> What the task asks: Comb the records below for the string "次本原单位根" and copy each line where it turns up.
Material supplied below:
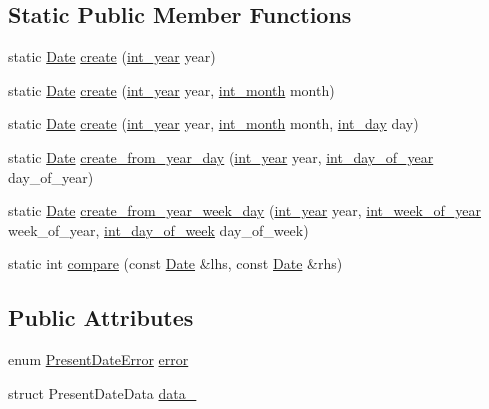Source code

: \subsection*{\-Static \-Public \-Member \-Functions}
\begin{DoxyCompactItemize}
\item 
static \hyperlink{structDate}{\-Date} \hyperlink{structDate_af6a6aa2e75464311dc7eee91e25aee47}{create} (\hyperlink{types_8h_a7ff53e164374f5b24e06f3c04362e61d}{int\-\_\-year} year)
\item 
static \hyperlink{structDate}{\-Date} \hyperlink{structDate_a0b1280e69ec6310ec8cdfb730e8dd7f6}{create} (\hyperlink{types_8h_a7ff53e164374f5b24e06f3c04362e61d}{int\-\_\-year} year, \hyperlink{types_8h_a6e77e4e37237551e3c2f808f02764cec}{int\-\_\-month} month)
\item 
static \hyperlink{structDate}{\-Date} \hyperlink{structDate_ae0bcc2332237bf0f5b57ed646a00e6ac}{create} (\hyperlink{types_8h_a7ff53e164374f5b24e06f3c04362e61d}{int\-\_\-year} year, \hyperlink{types_8h_a6e77e4e37237551e3c2f808f02764cec}{int\-\_\-month} month, \hyperlink{types_8h_a2ee09cac57b5b71a2cf76051e877f320}{int\-\_\-day} day)
\item 
static \hyperlink{structDate}{\-Date} \hyperlink{structDate_afed458a3a1ff055cebdbd153bb00d5a4}{create\-\_\-from\-\_\-year\-\_\-day} (\hyperlink{types_8h_a7ff53e164374f5b24e06f3c04362e61d}{int\-\_\-year} year, \hyperlink{types_8h_ae73cc4736210d3120e1073d94bbac092}{int\-\_\-day\-\_\-of\-\_\-year} day\-\_\-of\-\_\-year)
\item 
static \hyperlink{structDate}{\-Date} \hyperlink{structDate_a282993d00829e727eac88615cb2f1146}{create\-\_\-from\-\_\-year\-\_\-week\-\_\-day} (\hyperlink{types_8h_a7ff53e164374f5b24e06f3c04362e61d}{int\-\_\-year} year, \hyperlink{types_8h_af13e483c5f00ae8ea8ada4c7f5fad337}{int\-\_\-week\-\_\-of\-\_\-year} week\-\_\-of\-\_\-year, \hyperlink{types_8h_a78b244794c680f1753a6d92eed77aeda}{int\-\_\-day\-\_\-of\-\_\-week} day\-\_\-of\-\_\-week)
\item 
static int \hyperlink{structDate_afc234509ba1c8b1717e52181e7ad256d}{compare} (const \hyperlink{structDate}{\-Date} \&lhs, const \hyperlink{structDate}{\-Date} \&rhs)
\end{DoxyCompactItemize}
\subsection*{\-Public \-Attributes}
\begin{DoxyCompactItemize}
\item 
enum \hyperlink{date_8h_a42798e6b91456e88f492437d3e826c0b}{\-Present\-Date\-Error} \hyperlink{structDate_adb2a42cb857f6462788b856b2f60cfb2}{error}
\item 
struct \-Present\-Date\-Data \hyperlink{structDate_a15a7ce699435bf3c9c60bfff5e1806de}{data\-\_\-}
\end{DoxyCompactItemize}
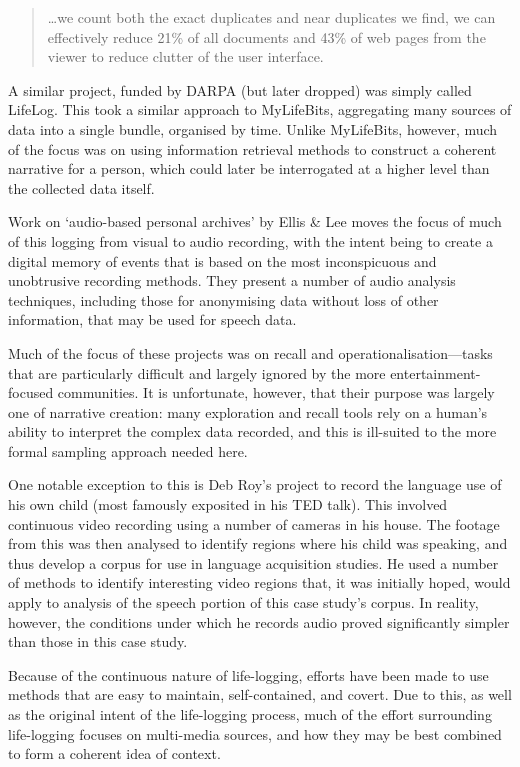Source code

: \begin{quote}
\ldots{}we count both the exact duplicates and near duplicates we find, we can effectively reduce 21\% of all documents and 43\% of web pages from the viewer to reduce clutter of the user interface.
\end{quote}

A similar project, funded by DARPA (but later dropped) was simply called LifeLog\cite{allen2008dredging}.  This took a similar approach to MyLifeBits, aggregating many sources of data into a single bundle, organised by time.  Unlike MyLifeBits, however, much of the focus was on using information retrieval methods to construct a coherent narrative for a person, which could later be interrogated at a higher level than the collected data itself.

Work on `audio-based personal archives' by Ellis \& Lee\cite{ellis2004audiolog} moves the focus of much of this logging from visual to audio recording, with the intent being to create a digital memory of events that is based on the most inconspicuous and unobtrusive recording methods.  They present a number of audio analysis techniques, including those for anonymising data without loss of other information, that may be used for speech data.

Much of the focus of these projects was on recall and operationalisation---tasks that are particularly difficult and largely ignored by the more entertainment-focused communities.  It is unfortunate, however, that their purpose was largely one of narrative creation: many exploration and recall tools rely on a human's ability to interpret the complex data recorded, and this is ill-suited to the more formal sampling approach needed here.

One notable exception to this is Deb Roy's project to record the language use of his own child (most famously exposited in his TED talk\cite{roy2011ted}).  This involved continuous video recording using a number of cameras in his house.  The footage from this was then analysed to identify regions where his child was speaking, and thus develop a corpus for use in language acquisition studies.  He used a number of methods to identify interesting video regions that, it was initially hoped, would apply to analysis of the speech portion of this case study's corpus.  In reality, however, the conditions under which he records audio proved significantly simpler than those in this case study.



Because of the continuous nature of life-logging, efforts have been made to use methods that are easy to maintain, self-contained, and covert.  Due to this, as well as the original intent of the life-logging process, much of the effort surrounding life-logging focuses on multi-media sources, and how they may be best combined to form a coherent idea of context.  

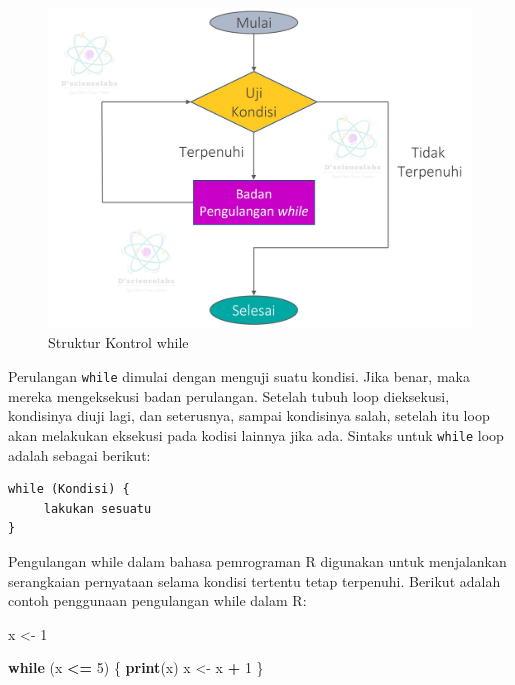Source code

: \documentclass[
]{book}
\newenvironment{Shaded}{\begin{snugshade}}{\end{snugshade}}
\newcommand{\ControlFlowTok}[1]{\textcolor[rgb]{0.13,0.29,0.53}{\textbf{#1}}}
\newcommand{\DecValTok}[1]{\textcolor[rgb]{0.00,0.00,0.81}{#1}}
\newcommand{\FunctionTok}[1]{\textcolor[rgb]{0.13,0.29,0.53}{\textbf{#1}}}
\newcommand{\NormalTok}[1]{#1}
\newcommand{\OtherTok}[1]{\textcolor[rgb]{0.56,0.35,0.01}{#1}}
\newcommand{\SpecialCharTok}[1]{\textcolor[rgb]{0.81,0.36,0.00}{\textbf{#1}}}
\begin{document}
\begin{figure}

{\centering \includegraphics[width=1\linewidth]{./images/Bab6/while} 

}

\caption{Struktur Kontrol while}\label{fig:while}
\end{figure}

Perulangan \texttt{while} dimulai dengan menguji suatu kondisi. Jika benar, maka mereka mengeksekusi badan perulangan. Setelah tubuh loop dieksekusi, kondisinya diuji lagi, dan seterusnya, sampai kondisinya salah, setelah itu loop akan melakukan eksekusi pada kodisi lainnya jika ada. Sintaks untuk \texttt{while} loop adalah sebagai berikut:

\begin{verbatim}
while (Kondisi) {
     lakukan sesuatu 
}
\end{verbatim}

Pengulangan while dalam bahasa pemrograman R digunakan untuk menjalankan serangkaian pernyataan selama kondisi tertentu tetap terpenuhi. Berikut adalah contoh penggunaan pengulangan while dalam R:

\begin{Shaded}
\begin{Highlighting}[]
\NormalTok{x }\OtherTok{\textless{}{-}} \DecValTok{1}

\ControlFlowTok{while}\NormalTok{ (x }\SpecialCharTok{\textless{}=} \DecValTok{5}\NormalTok{) \{}
  \FunctionTok{print}\NormalTok{(x)}
\NormalTok{  x }\OtherTok{\textless{}{-}}\NormalTok{ x }\SpecialCharTok{+} \DecValTok{1}
\NormalTok{\}}
\end{Highlighting}
\end{Shaded}
\end{document}
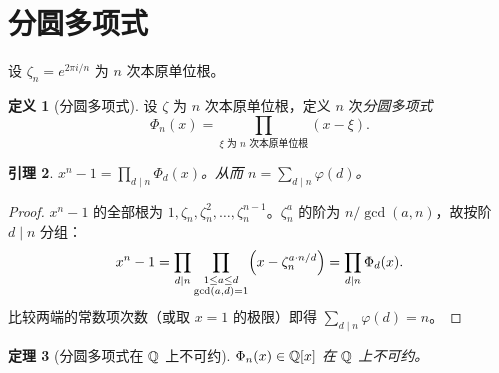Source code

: \documentclass{article}
\theoremstyle{plain}
\newtheorem{thm}{定理}[section]
\newtheorem{lem}[thm]{引理}
\theoremstyle{definition}
\newtheorem{defn}[thm]{定义}
\theoremstyle{remark}
\begin{document}
\section{分圆多项式}

设 $\zeta_n=e^{2\pi i/n}$ 为 $n$ 次本原单位根。

\begin{defn}[分圆多项式]
  设 $\zeta$ 为 $n$ 次本原单位根，定义 $n$ 次\emph{分圆多项式}
  \[
    \Phi_n(x)=\prod_{\xi\text{ 为 $n$ 次本原单位根}}(x-\xi).
  \]
\end{defn}

\begin{lem}\label{lem:cyclo-factor}
  $x^n-1=\displaystyle\prod_{d\mid n}\Phi_d(x)$。从而 $n=\displaystyle\sum_{d\mid n}\varphi(d)$。
\end{lem}

\begin{proof}
  $x^n-1$ 的全部根为 $1,\zeta_n,\zeta_n^2,\dots,\zeta_n^{n-1}$。$\zeta_n^a$ 的阶为 $n/\gcd(a,n)$，故按阶 $d\mid n$ 分组：
  \[
    x^n-1=\prod_{d\mid n}\prod_{\substack{1\le a\le d\\\gcd(a,d)=1}}\Bigl(x-\zeta_n^{a\cdot n/d}\Bigr)=\prod_{d\mid n}\Phi_d(x).
  \]
  比较两端的常数项次数（或取 $x=1$ 的极限）即得 $\sum_{d\mid n}\varphi(d)=n$。
\end{proof}

\begin{thm}[分圆多项式在 $\Q$ 上不可约]\label{thm:cyclo-irred}
  $\Phi_n(x)\in\Q[x]$ 在 $\Q$ 上不可约。
\end{thm}
\end{document}
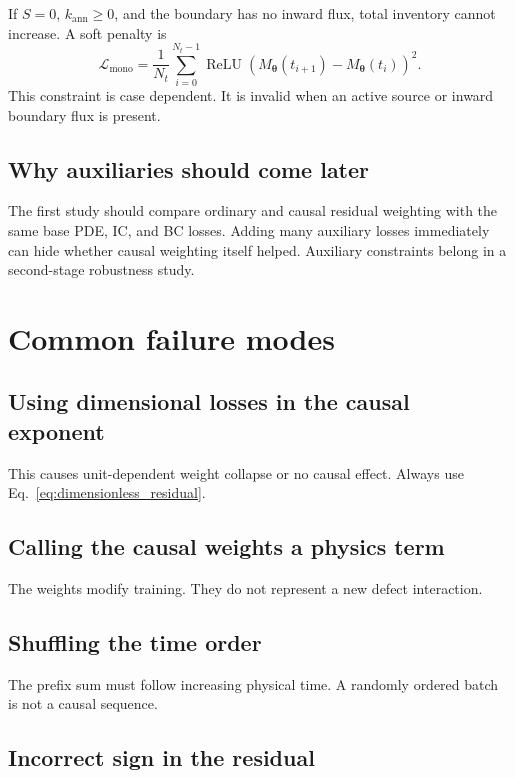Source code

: \documentclass[11pt]{article}
\newcommand{\thetav}{\bm{\theta}}
\newcommand{\relu}{\operatorname{ReLU}}
\begin{document}
If $S=0$, $k_{\mathrm{ann}}\ge0$, and the boundary has no inward flux, total inventory cannot increase. A soft penalty is
\begin{equation}
\mathcal{L}_{\mathrm{mono}}
=
\frac{1}{N_t}
\sum_{i=0}^{N_t-1}
\relu\left(
M_{\thetav}(t_{i+1})-M_{\thetav}(t_i)
\right)^2.
\end{equation}
This constraint is case dependent. It is invalid when an active source or inward boundary flux is present.

\subsection{Why auxiliaries should come later}

The first study should compare ordinary and causal residual weighting with the same base PDE, IC, and BC losses. Adding many auxiliary losses immediately can hide whether causal weighting itself helped. Auxiliary constraints belong in a second-stage robustness study.

\section{Common failure modes}

\subsection{Using dimensional losses in the causal exponent}

This causes unit-dependent weight collapse or no causal effect. Always use Eq.~\eqref{eq:dimensionless_residual}.

\subsection{Calling the causal weights a physics term}

The weights modify training. They do not represent a new defect interaction.

\subsection{Shuffling the time order}

The prefix sum must follow increasing physical time. A randomly ordered batch is not a causal sequence.

\subsection{Incorrect sign in the residual}
\end{document}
End of Material supplied.
> Problem solution:
设 $\zeta_n=e^{2\pi i/n}$ 为 $n$ 次本原单位根。
  设 $\zeta$ 为 $n$ 次本原单位根，定义 $n$ 次\emph{分圆多项式}
    \Phi_n(x)=\prod_{\xi\text{ 为 $n$ 次本原单位根}}(x-\xi).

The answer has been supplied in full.